What needs to be done »
Find every line below with the string "documentclass" and pick it out.

Data supplied »
════════

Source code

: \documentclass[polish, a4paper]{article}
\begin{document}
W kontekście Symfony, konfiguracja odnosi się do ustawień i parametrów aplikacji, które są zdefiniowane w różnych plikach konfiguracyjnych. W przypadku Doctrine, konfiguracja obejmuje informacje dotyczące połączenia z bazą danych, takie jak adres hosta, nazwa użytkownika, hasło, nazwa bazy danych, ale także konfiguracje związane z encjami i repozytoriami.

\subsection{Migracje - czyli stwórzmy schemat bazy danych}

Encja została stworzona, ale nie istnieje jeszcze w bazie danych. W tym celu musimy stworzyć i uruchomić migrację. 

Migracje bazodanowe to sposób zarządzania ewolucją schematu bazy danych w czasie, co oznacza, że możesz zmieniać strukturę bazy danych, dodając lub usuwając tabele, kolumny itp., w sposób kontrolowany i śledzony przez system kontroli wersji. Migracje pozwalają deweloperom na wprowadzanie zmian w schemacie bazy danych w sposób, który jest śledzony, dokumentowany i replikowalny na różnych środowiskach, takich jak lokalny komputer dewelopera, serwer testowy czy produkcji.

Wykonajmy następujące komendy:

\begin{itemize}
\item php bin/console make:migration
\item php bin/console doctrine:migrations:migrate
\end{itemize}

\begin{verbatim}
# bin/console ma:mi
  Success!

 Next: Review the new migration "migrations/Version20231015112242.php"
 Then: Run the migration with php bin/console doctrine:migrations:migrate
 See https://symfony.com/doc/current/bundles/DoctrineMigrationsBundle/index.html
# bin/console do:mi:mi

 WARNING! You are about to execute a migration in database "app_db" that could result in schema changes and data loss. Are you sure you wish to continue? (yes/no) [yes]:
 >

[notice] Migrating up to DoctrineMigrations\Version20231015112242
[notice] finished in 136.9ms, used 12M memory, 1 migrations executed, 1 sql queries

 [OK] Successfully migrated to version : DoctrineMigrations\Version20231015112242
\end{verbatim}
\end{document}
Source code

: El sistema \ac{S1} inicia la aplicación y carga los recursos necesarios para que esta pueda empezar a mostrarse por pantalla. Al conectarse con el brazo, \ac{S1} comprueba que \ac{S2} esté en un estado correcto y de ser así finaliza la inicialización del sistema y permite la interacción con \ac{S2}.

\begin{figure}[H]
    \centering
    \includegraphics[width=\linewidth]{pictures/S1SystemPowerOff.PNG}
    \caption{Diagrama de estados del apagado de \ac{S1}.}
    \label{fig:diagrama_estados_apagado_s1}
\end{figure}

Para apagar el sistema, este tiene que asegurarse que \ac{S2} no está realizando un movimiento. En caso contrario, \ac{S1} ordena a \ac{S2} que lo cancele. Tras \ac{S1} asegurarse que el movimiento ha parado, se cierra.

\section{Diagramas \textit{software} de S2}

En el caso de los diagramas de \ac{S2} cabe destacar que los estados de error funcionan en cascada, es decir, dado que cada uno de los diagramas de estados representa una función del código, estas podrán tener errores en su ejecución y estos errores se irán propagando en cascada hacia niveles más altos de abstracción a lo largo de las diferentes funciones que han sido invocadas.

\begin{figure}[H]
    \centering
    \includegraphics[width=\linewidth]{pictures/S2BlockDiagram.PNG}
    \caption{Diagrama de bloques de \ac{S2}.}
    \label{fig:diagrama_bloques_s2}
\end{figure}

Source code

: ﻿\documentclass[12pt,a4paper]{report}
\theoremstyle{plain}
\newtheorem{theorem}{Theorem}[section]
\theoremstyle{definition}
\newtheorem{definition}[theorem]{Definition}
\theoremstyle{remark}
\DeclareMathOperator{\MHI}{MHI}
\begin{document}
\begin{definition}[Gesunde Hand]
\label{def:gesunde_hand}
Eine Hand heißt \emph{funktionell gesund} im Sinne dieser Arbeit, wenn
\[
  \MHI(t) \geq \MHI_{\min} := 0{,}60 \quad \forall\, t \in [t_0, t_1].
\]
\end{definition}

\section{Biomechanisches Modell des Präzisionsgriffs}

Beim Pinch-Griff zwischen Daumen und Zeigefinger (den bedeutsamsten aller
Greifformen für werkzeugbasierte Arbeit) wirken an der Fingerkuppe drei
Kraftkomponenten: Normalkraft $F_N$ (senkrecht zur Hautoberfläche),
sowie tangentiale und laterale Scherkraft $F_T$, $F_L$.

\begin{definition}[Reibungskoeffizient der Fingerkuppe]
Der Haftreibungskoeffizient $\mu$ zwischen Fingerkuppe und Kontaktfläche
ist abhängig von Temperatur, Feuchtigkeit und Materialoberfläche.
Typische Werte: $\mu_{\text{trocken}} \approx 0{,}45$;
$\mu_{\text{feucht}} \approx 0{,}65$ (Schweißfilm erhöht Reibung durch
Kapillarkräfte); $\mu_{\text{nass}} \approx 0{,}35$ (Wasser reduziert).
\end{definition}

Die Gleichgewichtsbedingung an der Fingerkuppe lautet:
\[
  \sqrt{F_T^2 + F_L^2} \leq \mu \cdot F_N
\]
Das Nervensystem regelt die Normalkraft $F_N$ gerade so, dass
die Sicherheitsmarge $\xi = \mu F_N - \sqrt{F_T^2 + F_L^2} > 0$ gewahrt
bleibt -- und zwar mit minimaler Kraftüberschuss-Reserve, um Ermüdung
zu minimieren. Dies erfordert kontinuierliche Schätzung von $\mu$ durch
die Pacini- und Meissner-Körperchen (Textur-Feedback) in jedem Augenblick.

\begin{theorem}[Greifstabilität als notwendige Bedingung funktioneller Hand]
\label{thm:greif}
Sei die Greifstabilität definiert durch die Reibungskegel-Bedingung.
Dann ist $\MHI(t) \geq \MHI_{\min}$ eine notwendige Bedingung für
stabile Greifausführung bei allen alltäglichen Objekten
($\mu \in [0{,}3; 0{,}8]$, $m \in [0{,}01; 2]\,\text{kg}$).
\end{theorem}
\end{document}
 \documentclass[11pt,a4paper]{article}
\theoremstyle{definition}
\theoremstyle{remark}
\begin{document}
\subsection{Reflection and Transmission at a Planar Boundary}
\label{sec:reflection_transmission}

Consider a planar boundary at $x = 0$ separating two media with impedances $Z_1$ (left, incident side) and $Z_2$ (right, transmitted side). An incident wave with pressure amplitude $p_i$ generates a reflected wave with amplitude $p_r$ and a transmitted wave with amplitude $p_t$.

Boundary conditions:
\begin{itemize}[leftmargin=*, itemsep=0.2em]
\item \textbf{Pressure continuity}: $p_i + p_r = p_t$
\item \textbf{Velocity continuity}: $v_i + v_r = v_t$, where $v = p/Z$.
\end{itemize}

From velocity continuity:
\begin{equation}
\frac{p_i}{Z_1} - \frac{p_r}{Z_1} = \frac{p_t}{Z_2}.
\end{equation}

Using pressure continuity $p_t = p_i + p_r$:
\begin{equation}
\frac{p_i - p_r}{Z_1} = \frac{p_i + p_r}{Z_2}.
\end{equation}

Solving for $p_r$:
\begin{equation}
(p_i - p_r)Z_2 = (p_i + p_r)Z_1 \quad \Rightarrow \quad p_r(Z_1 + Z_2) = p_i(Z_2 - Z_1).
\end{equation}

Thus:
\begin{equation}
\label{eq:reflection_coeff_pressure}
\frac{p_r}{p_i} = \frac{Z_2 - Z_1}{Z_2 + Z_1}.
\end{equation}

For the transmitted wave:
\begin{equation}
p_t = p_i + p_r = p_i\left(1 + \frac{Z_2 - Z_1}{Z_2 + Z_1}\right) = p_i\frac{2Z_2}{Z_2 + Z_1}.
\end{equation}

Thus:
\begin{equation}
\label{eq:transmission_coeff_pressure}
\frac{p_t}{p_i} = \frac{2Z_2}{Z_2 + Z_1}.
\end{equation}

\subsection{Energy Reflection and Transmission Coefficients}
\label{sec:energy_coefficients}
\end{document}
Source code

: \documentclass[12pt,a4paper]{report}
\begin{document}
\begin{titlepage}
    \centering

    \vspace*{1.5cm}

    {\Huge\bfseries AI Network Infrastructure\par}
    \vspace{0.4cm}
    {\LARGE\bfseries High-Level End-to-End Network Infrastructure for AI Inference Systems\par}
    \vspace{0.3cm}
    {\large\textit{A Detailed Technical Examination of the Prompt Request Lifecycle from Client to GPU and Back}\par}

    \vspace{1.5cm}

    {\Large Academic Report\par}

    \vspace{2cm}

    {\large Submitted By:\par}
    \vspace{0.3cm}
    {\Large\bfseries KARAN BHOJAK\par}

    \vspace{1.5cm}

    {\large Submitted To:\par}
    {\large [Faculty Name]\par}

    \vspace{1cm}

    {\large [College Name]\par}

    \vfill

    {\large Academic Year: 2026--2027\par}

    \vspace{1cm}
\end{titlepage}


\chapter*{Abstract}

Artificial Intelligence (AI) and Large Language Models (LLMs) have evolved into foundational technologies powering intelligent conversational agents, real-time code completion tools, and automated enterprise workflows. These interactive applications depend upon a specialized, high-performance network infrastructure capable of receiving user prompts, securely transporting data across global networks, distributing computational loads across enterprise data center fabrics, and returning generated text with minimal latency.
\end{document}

════════

Answer to this exercise »
: \documentclass[polish, a4paper]{article}
: ﻿\documentclass[12pt,a4paper]{report}
 \documentclass[11pt,a4paper]{article}
: \documentclass[12pt,a4paper]{report}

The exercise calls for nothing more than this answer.